About this exercise: An exact copy of every entry is needed, with no images.

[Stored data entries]
################
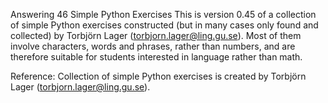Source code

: Answering 46 Simple Python Exercises 
This is version 0.45 of a collection of simple Python exercises constructed (but in many cases only found and collected) by Torbjörn Lager (torbjorn.lager@ling.gu.se). 
Most of them involve characters, words and phrases, rather than numbers, and are therefore suitable for students interested in language rather than math.

Reference: 
Collection of simple Python exercises is created by Torbjörn Lager (torbjorn.lager@ling.gu.se).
################
Solution to this exercise:
Source code

: Answering 46 Simple Python Exercises 
This is version 0.45 of a collection of simple Python exercises constructed (but in many cases only found and collected) by Torbjörn Lager (torbjorn.lager@ling.gu.se). 
Most of them involve characters, words and phrases, rather than numbers, and are therefore suitable for students interested in language rather than math.

Reference: 
Collection of simple Python exercises is created by Torbjörn Lager (torbjorn.lager@ling.gu.se).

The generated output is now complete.